● Problem description: Would you return every entry below without a single difference?

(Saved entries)
•••

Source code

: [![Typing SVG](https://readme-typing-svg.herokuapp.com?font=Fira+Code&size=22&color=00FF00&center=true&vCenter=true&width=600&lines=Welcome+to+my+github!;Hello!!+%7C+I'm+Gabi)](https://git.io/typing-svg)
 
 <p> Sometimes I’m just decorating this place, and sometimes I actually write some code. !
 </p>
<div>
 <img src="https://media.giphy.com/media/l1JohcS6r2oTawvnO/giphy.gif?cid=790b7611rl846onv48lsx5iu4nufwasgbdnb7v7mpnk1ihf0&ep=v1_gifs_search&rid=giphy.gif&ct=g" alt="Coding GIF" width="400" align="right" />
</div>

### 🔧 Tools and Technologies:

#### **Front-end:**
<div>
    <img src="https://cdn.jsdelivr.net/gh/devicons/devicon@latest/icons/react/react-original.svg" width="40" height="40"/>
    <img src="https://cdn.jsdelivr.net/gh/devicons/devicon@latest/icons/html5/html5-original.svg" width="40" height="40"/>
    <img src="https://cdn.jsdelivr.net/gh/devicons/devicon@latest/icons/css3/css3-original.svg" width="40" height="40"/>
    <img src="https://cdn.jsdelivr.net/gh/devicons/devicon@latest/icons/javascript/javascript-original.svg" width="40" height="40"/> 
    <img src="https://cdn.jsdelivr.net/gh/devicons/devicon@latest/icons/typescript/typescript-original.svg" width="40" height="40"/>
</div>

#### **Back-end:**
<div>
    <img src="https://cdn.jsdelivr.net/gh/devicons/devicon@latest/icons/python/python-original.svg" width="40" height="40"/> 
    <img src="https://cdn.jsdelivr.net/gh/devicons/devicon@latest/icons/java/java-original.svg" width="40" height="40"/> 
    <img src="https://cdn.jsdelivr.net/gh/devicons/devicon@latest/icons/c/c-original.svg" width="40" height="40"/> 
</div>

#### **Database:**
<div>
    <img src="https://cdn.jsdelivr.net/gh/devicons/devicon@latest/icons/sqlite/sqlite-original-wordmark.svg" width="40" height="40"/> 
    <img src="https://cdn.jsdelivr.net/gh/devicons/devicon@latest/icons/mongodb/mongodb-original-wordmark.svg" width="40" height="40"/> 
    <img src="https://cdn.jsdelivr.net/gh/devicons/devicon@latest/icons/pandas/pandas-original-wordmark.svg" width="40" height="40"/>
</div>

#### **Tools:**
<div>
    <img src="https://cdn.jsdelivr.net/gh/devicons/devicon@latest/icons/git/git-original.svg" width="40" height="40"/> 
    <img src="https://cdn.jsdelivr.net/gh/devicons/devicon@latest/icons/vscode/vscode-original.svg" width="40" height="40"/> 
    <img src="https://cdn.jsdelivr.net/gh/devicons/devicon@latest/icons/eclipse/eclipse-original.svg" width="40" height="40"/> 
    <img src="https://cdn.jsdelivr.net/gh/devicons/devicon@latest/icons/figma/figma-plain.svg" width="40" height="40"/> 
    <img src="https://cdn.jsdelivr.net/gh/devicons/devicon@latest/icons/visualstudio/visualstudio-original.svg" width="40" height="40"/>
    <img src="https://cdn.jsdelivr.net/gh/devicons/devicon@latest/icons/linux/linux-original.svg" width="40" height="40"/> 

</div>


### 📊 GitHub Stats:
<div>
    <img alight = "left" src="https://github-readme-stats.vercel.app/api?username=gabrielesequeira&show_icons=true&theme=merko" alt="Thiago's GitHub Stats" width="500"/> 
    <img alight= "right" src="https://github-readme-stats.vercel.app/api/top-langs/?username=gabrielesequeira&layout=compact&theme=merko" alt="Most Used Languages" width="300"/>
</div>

•••

● Exercise answer:
Source code

: [![Typing SVG](https://readme-typing-svg.herokuapp.com?font=Fira+Code&size=22&color=00FF00&center=true&vCenter=true&width=600&lines=Welcome+to+my+github!;Hello!!+%7C+I'm+Gabi)](https://git.io/typing-svg)
 
 <p> Sometimes I’m just decorating this place, and sometimes I actually write some code. !
 </p>
<div>
 <img src="https://media.giphy.com/media/l1JohcS6r2oTawvnO/giphy.gif?cid=790b7611rl846onv48lsx5iu4nufwasgbdnb7v7mpnk1ihf0&ep=v1_gifs_search&rid=giphy.gif&ct=g" alt="Coding GIF" width="400" align="right" />
</div>

### 🔧 Tools and Technologies:

#### **Front-end:**
<div>
    <img src="https://cdn.jsdelivr.net/gh/devicons/devicon@latest/icons/react/react-original.svg" width="40" height="40"/>
    <img src="https://cdn.jsdelivr.net/gh/devicons/devicon@latest/icons/html5/html5-original.svg" width="40" height="40"/>
    <img src="https://cdn.jsdelivr.net/gh/devicons/devicon@latest/icons/css3/css3-original.svg" width="40" height="40"/>
    <img src="https://cdn.jsdelivr.net/gh/devicons/devicon@latest/icons/javascript/javascript-original.svg" width="40" height="40"/> 
    <img src="https://cdn.jsdelivr.net/gh/devicons/devicon@latest/icons/typescript/typescript-original.svg" width="40" height="40"/>
</div>

#### **Back-end:**
<div>
    <img src="https://cdn.jsdelivr.net/gh/devicons/devicon@latest/icons/python/python-original.svg" width="40" height="40"/> 
    <img src="https://cdn.jsdelivr.net/gh/devicons/devicon@latest/icons/java/java-original.svg" width="40" height="40"/> 
    <img src="https://cdn.jsdelivr.net/gh/devicons/devicon@latest/icons/c/c-original.svg" width="40" height="40"/> 
</div>

#### **Database:**
<div>
    <img src="https://cdn.jsdelivr.net/gh/devicons/devicon@latest/icons/sqlite/sqlite-original-wordmark.svg" width="40" height="40"/> 
    <img src="https://cdn.jsdelivr.net/gh/devicons/devicon@latest/icons/mongodb/mongodb-original-wordmark.svg" width="40" height="40"/> 
    <img src="https://cdn.jsdelivr.net/gh/devicons/devicon@latest/icons/pandas/pandas-original-wordmark.svg" width="40" height="40"/>
</div>

#### **Tools:**
<div>
    <img src="https://cdn.jsdelivr.net/gh/devicons/devicon@latest/icons/git/git-original.svg" width="40" height="40"/> 
    <img src="https://cdn.jsdelivr.net/gh/devicons/devicon@latest/icons/vscode/vscode-original.svg" width="40" height="40"/> 
    <img src="https://cdn.jsdelivr.net/gh/devicons/devicon@latest/icons/eclipse/eclipse-original.svg" width="40" height="40"/> 
    <img src="https://cdn.jsdelivr.net/gh/devicons/devicon@latest/icons/figma/figma-plain.svg" width="40" height="40"/> 
    <img src="https://cdn.jsdelivr.net/gh/devicons/devicon@latest/icons/visualstudio/visualstudio-original.svg" width="40" height="40"/>
    <img src="https://cdn.jsdelivr.net/gh/devicons/devicon@latest/icons/linux/linux-original.svg" width="40" height="40"/> 

</div>


### 📊 GitHub Stats:
<div>
    <img alight = "left" src="https://github-readme-stats.vercel.app/api?username=gabrielesequeira&show_icons=true&theme=merko" alt="Thiago's GitHub Stats" width="500"/> 
    <img alight= "right" src="https://github-readme-stats.vercel.app/api/top-langs/?username=gabrielesequeira&layout=compact&theme=merko" alt="Most Used Languages" width="300"/>
</div>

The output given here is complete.